From Risky Bulletin:
YouTubers unmask and help dismantle giant Chinese scam ring: Two YouTube channels named Scammer Payback and Trilogy Media played a crucial role in unmasking and identifying members of a giant scam network that stole more than $65 million from U.S. seniors.
The Department of Justice used videos posted by the two channels in 2020 and 2021 to identify and then track down the network. Officials arrested 25 of the 28 suspects they identified during this investigation.
The group allegedly used call centers based in India to call U.S. seniors, posing as government officials, bank employees, and tech support agents.
Noem fires FEMA IT team over alleged cybersecurity failures: Department of Homeland Security head Kristi Noem has fired 24 employees of the Federal Emergency Management Agency (FEMA) IT department, citing an alleged data breach and a string of cybersecurity failures.
The firings included FEMA CIO Charles Armstrong and FEMA CISO Gregory Edwards.
In a somewhat unhinged press release, the department and Noem claim the fired employees were "entrenched bureaucrats" and "deep-state individuals" who "resisted any efforts to fix the problem," downplayed the issues, and "were more interested in covering up their failures."
FEMA insiders who spoke to CNN shortly after the firings last Friday painted a totally different picture and described the ousted IT team and its leaders as "extremely competent" and "highly respected."
npm attack uses AI prompts to steal creds, crypto-wallet keys: A novel supply-chain attack has hit the users of NX, a popular developer tool used to automate and optimize CI/CD pipelines.
The incident took place on Tuesday, after a threat actor compromised the npm token for one of the NX developers and then released malicious updates for several NX tools to the npm package repository.

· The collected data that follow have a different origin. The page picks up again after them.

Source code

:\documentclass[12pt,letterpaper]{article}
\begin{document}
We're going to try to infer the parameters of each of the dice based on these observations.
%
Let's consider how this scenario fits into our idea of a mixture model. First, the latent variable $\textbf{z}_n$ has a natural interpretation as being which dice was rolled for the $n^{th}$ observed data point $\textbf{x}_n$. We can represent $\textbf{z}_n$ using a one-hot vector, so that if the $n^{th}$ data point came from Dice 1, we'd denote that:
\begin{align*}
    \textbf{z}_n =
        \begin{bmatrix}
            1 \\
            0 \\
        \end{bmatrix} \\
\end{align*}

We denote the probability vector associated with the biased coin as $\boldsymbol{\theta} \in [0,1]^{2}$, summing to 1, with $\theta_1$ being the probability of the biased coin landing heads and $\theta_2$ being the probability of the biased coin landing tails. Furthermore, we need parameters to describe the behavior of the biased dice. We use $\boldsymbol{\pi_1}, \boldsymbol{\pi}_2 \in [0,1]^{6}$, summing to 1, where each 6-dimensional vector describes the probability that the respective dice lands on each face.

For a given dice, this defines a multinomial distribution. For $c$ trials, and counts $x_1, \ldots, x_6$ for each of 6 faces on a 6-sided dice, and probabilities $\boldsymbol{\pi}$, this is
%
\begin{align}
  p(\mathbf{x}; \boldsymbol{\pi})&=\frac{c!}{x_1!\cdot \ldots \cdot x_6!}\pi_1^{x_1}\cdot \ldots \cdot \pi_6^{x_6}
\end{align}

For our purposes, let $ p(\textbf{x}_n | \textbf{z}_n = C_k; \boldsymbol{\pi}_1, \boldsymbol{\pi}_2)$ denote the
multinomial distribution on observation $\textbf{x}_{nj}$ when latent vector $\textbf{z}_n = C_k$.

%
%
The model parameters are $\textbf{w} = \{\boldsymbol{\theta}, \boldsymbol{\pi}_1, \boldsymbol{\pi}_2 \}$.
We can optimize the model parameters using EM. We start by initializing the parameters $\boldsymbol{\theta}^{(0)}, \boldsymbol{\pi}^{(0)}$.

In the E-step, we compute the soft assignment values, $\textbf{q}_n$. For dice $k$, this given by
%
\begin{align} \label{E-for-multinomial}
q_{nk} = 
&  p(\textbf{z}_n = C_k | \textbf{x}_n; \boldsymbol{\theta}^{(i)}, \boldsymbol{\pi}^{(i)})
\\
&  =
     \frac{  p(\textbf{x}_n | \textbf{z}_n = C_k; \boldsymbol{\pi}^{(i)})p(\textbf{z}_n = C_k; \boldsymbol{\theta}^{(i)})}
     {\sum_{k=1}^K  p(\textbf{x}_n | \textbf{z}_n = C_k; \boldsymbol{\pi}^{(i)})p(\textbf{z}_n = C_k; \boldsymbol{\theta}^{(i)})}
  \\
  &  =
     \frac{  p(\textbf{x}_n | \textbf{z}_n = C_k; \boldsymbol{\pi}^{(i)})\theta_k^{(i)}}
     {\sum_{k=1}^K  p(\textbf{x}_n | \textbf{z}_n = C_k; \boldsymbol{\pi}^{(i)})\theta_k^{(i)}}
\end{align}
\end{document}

The new versions contained a malicious script that:
- Attempted to run a prompt on local artificial intelligence (AI) command line interface tools like Claude, Gemini, and Q.
- The prompt instructed the AI agents to search the local filesystem for text-based files that may contain GitHub tokens, npm tokens, SSH keys, .env secrets, and wallet files.
- All found data was encoded and written into a file.
- Other commands would use the GitHub API to create a new public repository on the infected user's GitHub account and upload the file with all the stolen data.
- The script also adds a shutdown command to the local shell environment (~/.bashrc and ~/.zshrc) that would restart the developer's machine every time the terminal was started.